Contra o coração

Aos que andam deslumbrados porque este ano há um português numa equipa técnica de um filme oscarizado, recomendo a leitura de Novas Cartas Portuguesas entre Portugal e o Mundo, com organização de Ana Luísa Amaral e Marinela Freitas. 

Decerto ficarão consolados por descobrirem que, já nos idos de 70 do século passado, um livro português se tornou um caso internacional, com tradução e manifestações de defesa em várias partes do mundo. 

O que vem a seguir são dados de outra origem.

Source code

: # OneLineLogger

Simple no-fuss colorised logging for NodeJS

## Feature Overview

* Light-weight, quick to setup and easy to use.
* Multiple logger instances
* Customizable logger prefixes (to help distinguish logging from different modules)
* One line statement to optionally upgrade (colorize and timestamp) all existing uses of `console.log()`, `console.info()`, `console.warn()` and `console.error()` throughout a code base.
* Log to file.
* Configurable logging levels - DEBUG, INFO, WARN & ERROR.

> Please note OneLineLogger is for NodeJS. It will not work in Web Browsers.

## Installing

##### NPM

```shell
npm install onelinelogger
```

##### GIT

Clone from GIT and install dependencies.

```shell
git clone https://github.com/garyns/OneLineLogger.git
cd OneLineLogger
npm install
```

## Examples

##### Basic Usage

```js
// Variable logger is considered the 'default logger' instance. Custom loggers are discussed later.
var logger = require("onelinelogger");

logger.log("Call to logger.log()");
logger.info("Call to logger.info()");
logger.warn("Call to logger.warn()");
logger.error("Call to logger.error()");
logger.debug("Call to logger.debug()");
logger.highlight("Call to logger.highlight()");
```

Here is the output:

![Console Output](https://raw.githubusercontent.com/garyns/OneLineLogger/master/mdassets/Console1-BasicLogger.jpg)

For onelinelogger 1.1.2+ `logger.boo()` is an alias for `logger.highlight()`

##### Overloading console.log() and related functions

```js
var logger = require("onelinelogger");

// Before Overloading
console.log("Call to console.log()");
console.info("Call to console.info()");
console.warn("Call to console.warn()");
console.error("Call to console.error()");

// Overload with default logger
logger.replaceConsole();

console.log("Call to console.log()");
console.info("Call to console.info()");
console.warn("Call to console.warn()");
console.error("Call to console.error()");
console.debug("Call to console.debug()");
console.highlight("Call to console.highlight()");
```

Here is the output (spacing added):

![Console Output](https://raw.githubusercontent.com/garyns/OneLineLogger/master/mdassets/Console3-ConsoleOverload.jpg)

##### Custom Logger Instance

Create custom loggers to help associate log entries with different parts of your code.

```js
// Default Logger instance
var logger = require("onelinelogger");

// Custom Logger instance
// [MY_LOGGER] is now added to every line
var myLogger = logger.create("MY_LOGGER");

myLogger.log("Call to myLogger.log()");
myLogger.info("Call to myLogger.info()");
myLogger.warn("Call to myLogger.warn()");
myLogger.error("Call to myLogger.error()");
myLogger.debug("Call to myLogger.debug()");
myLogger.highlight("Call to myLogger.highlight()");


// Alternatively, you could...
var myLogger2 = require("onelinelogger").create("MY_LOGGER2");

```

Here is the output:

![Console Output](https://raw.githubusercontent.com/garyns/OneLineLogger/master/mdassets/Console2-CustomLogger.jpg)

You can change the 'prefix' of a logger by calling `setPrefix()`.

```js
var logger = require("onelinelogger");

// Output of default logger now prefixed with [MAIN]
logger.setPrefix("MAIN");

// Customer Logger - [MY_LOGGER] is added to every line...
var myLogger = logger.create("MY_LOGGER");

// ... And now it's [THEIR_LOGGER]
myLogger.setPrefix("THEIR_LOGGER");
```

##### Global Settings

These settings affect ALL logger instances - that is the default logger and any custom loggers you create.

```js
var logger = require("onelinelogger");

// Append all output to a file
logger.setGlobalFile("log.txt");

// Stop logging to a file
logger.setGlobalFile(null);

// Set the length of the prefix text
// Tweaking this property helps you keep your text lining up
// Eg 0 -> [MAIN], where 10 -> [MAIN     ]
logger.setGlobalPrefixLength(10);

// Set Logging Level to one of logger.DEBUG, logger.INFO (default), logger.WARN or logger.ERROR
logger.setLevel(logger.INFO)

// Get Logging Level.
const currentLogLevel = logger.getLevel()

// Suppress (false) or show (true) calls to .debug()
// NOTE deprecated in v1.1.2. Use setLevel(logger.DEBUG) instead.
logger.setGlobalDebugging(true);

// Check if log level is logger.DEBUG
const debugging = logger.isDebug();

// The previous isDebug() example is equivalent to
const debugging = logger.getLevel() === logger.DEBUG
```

Trata-se de Novas Cartas Portuguesas, uma obra inclassificável de Maria Isabel Barreno, Maria Teresa Horta e Maria Velho da Costa, composta por ensaios, poemas, cartas, contos, textos poderosíssimos sobre sexo, violência, discriminação e paixão. Textos políticos e de uma beleza e inovação avassaladoras, que continuam a surpreender e a criar novos leitores. As 'três Marias' (como ficaram conhecidas) foram levadas a tribunal acusadas de 'obscenidade' e interrogadas separadamente – para que se denunciassem mutuamente, o que nunca fizeram, tal como nunca revelaram a autoria singular de cada um dos textos. 

Estética e eticamente, as Novas Cartas Portuguesas continuam inultrapassáveis. 

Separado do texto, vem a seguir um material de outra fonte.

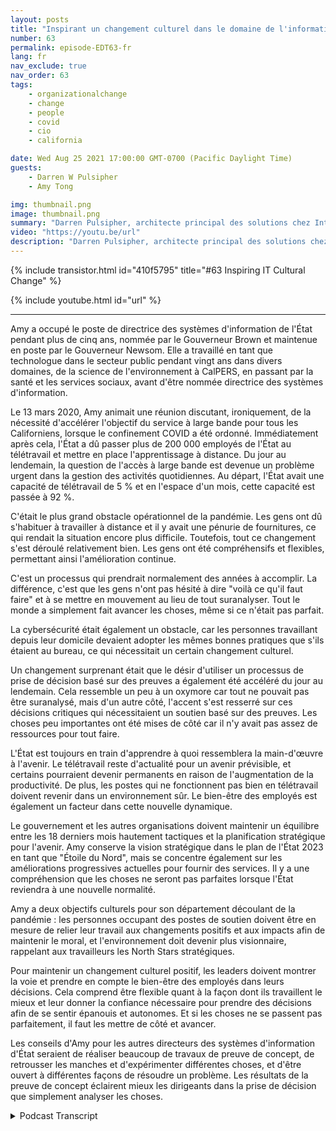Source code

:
 ```yaml
---
layout: posts
title: "Inspirant un changement culturel dans le domaine de l'informatique"
number: 63
permalink: episode-EDT63-fr
lang: fr
nav_exclude: true
nav_order: 63
tags:
    - organizationalchange
    - change
    - people
    - covid
    - cio
    - california

date: Wed Aug 25 2021 17:00:00 GMT-0700 (Pacific Daylight Time)
guests:
    - Darren W Pulsipher
    - Amy Tong

img: thumbnail.png
image: thumbnail.png
summary: "Darren Pulsipher, architecte principal des solutions chez Intel, discute avec Amy Tong, CIO de l'État de Californie, de l'inspiration pour le changement culturel à la suite de la pandémie de COVID."
video: "https://youtu.be/url"
description: "Darren Pulsipher, architecte principal des solutions chez Intel, discute avec Amy Tong, CIO de l'État de Californie, de l'inspiration pour le changement culturel à la suite de la pandémie de COVID."
---
```


<div>
{% include transistor.html id="410f5795" title="#63 Inspiring IT Cultural Change" %}

{% include youtube.html id="url" %}
</div>

---

Amy a occupé le poste de directrice des systèmes d'information de l'État pendant plus de cinq ans, nommée par le Gouverneur Brown et maintenue en poste par le Gouverneur Newsom. Elle a travaillé en tant que technologue dans le secteur public pendant vingt ans dans divers domaines, de la science de l'environnement à CalPERS, en passant par la santé et les services sociaux, avant d'être nommée directrice des systèmes d'information.

Le 13 mars 2020, Amy animait une réunion discutant, ironiquement, de la nécessité d'accélérer l'objectif du service à large bande pour tous les Californiens, lorsque le confinement COVID a été ordonné. Immédiatement après cela, l'État a dû passer plus de 200 000 employés de l'État au télétravail et mettre en place l'apprentissage à distance. Du jour au lendemain, la question de l'accès à large bande est devenue un problème urgent dans la gestion des activités quotidiennes. Au départ, l'État avait une capacité de télétravail de 5 % et en l'espace d'un mois, cette capacité est passée à 92 %.

C'était le plus grand obstacle opérationnel de la pandémie. Les gens ont dû s'habituer à travailler à distance et il y avait une pénurie de fournitures, ce qui rendait la situation encore plus difficile. Toutefois, tout ce changement s'est déroulé relativement bien. Les gens ont été compréhensifs et flexibles, permettant ainsi l'amélioration continue.

C'est un processus qui prendrait normalement des années à accomplir. La différence, c'est que les gens n'ont pas hésité à dire "voilà ce qu'il faut faire" et à se mettre en mouvement au lieu de tout suranalyser. Tout le monde a simplement fait avancer les choses, même si ce n'était pas parfait.

La cybersécurité était également un obstacle, car les personnes travaillant depuis leur domicile devaient adopter les mêmes bonnes pratiques que s'ils étaient au bureau, ce qui nécessitait un certain changement culturel.

Un changement surprenant était que le désir d'utiliser un processus de prise de décision basé sur des preuves a également été accéléré du jour au lendemain. Cela ressemble un peu à un oxymore car tout ne pouvait pas être suranalysé, mais d'un autre côté, l'accent s'est resserré sur ces décisions critiques qui nécessitaient un soutien basé sur des preuves. Les choses peu importantes ont été mises de côté car il n'y avait pas assez de ressources pour tout faire.

L'État est toujours en train d'apprendre à quoi ressemblera la main-d'œuvre à l'avenir. Le télétravail reste d'actualité pour un avenir prévisible, et certains pourraient devenir permanents en raison de l'augmentation de la productivité. De plus, les postes qui ne fonctionnent pas bien en télétravail doivent revenir dans un environnement sûr. Le bien-être des employés est également un facteur dans cette nouvelle dynamique.

Le gouvernement et les autres organisations doivent maintenir un équilibre entre les 18 derniers mois hautement tactiques et la planification stratégique pour l'avenir. Amy conserve la vision stratégique dans le plan de l'État 2023 en tant que "Étoile du Nord", mais se concentre également sur les améliorations progressives actuelles pour fournir des services. Il y a une compréhension que les choses ne seront pas parfaites lorsque l'État reviendra à une nouvelle normalité.

Amy a deux objectifs culturels pour son département découlant de la pandémie : les personnes occupant des postes de soutien doivent être en mesure de relier leur travail aux changements positifs et aux impacts afin de maintenir le moral, et l'environnement doit devenir plus visionnaire, rappelant aux travailleurs les North Stars stratégiques.

Pour maintenir un changement culturel positif, les leaders doivent montrer la voie et prendre en compte le bien-être des employés dans leurs décisions. Cela comprend être flexible quant à la façon dont ils travaillent le mieux et leur donner la confiance nécessaire pour prendre des décisions afin de se sentir épanouis et autonomes. Et si les choses ne se passent pas parfaitement, il faut les mettre de côté et avancer.

Les conseils d'Amy pour les autres directeurs des systèmes d'information d'État seraient de réaliser beaucoup de travaux de preuve de concept, de retrousser les manches et d'expérimenter différentes choses, et d'être ouvert à différentes façons de résoudre un problème. Les résultats de la preuve de concept éclairent mieux les dirigeants dans la prise de décision que simplement analyser les choses.



<details>
<summary> Podcast Transcript </summary>

<p></p>

</details>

As três autoras continuaram os seus percursos na literatura – uma delas, Maria Velho da Costa, foi já consagrada com o Prémio Camões, que tarda em ser atribuído a Maria Teresa Horta, autora de uma vasta e originalíssima obra poética, estranhamente silenciada por antologias sucessivas e todos os prémios de poesia (e são muitos, neste pequeno país). 

Creio que esse silenciamento se deve ao tema central da sua poesia: o erotismo. Maria Teresa Horta louva o corpo masculino e o prazer feminino com um desassombro ainda hoje, pelos vistos, considerado escandaloso. Além de que não se esconde no kitsch das palavras-biombo: não há 'mastros' nem 'ceptros' nos seus poemas. Nem os chicotes e a parafernália circense agora em moda na infra-literatura e na pornografia dos pobrezinhos de espírito. 

As mulheres continuam confinadas às paredes do preconceito e a deixarem-se empurrar para o cantinho, de modo a não incomodarem ninguém. 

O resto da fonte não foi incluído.